When the Washington State Legislature convenes in January, State Rep. Carolyn Eslick, R-Sultan, will serve as the new ranking Republican on the House Human Services, Youth, and Early Learning Committee, formerly known as the House Children, Youth and Families Committee.  

Washington House Republicans on Friday announced their ranking member and House committee assignments for the upcoming 2023 legislative session.

The House Human Services, Youth, and Early Learning Committee considers a broad array of issues and services affecting children and families, including early learning, child care, economic assistance programs, developmental disabilities, child and youth development, child welfare services, children’s mental health, at risk and homeless youth, and juvenile justice.

Eslick has been a member of the committee since 2017.  

“I am excited for the opportunity to serve as the lead Republican on a committee that deals directly with helping our working families, improving early education, expanding child care access, and addressing mental health needs – all issues close to my heart,” said Eslick.

Earlier this year, Eslick was the prime sponsor of a new law that provides state government with additional resources to connect families, providers, and educators with up-to-date information about behavioral health services for young people.

In addition to her new role as a ranking member, Eslick will continue serving on the House Capital Budget Committee.

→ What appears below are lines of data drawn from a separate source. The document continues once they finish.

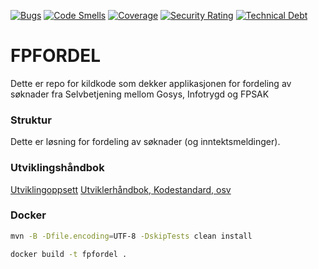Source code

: [![Bugs](https://sonarcloud.io/api/project_badges/measure?project=navikt_fpfordel&metric=bugs)](https://sonarcloud.io/dashboard?id=navikt_fpfordel)
[![Code Smells](https://sonarcloud.io/api/project_badges/measure?project=navikt_fpfordel&metric=code_smells)](https://sonarcloud.io/dashboard?id=navikt_fpfordel)
[![Coverage](https://sonarcloud.io/api/project_badges/measure?project=navikt_fpfordel&metric=coverage)](https://sonarcloud.io/dashboard?id=navikt_fpfordel)
[![Security Rating](https://sonarcloud.io/api/project_badges/measure?project=navikt_fpfordel&metric=security_rating)](https://sonarcloud.io/dashboard?id=navikt_fpfordel)
[![Technical Debt](https://sonarcloud.io/api/project_badges/measure?project=navikt_fpfordel&metric=sqale_index)](https://sonarcloud.io/dashboard?id=navikt_fpfordel)


FPFORDEL
===============

Dette er repo for kildkode som dekker applikasjonen for fordeling av søknader fra Selvbetjening mellom Gosys, Infotrygd og FPSAK

### Struktur
Dette er løsning for fordeling av søknader (og inntektsmeldinger).

### Utviklingshåndbok
[Utviklingoppsett](https://confluence.adeo.no/display/LVF/60+Utviklingsoppsett)
[Utviklerhåndbok, Kodestandard, osv](https://confluence.adeo.no/pages/viewpage.action?pageId=190254327)


### Docker

```bash
mvn -B -Dfile.encoding=UTF-8 -DskipTests clean install

docker build -t fpfordel . 
```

During the 2022 legislative session, Eslick helped secure more than $7.4 million for the 39th Legislative District, including $1.7 million for the Darrington Wood Innovation Center and $550,000 for improvements and upgrades to wastewater lift stations in Concrete.

“Investing in our infrastructure, particularly in rural Washington, is a key ingredient to helping our local communities thrive and their economies grow,” said Eslick. “We should ensure that Washington taxpayers receive the benefit of good schools; safe, reliable roads and bridges; and access the latest broadband services.”

The fourth-term lawmaker will also serve as a new member on the House Education Committee, which considers issues relating to kindergarten through twelfth grade (K-12) education.

“Our education system must get back to the basics,” said Eslick. “Too many of our students are graduating without the ability to read, write, and do math at grade level – a problem that was only made worse during the school closures. Our young folks and their parents deserve better.”

The 105-day legislative session is scheduled to convene on Jan. 9.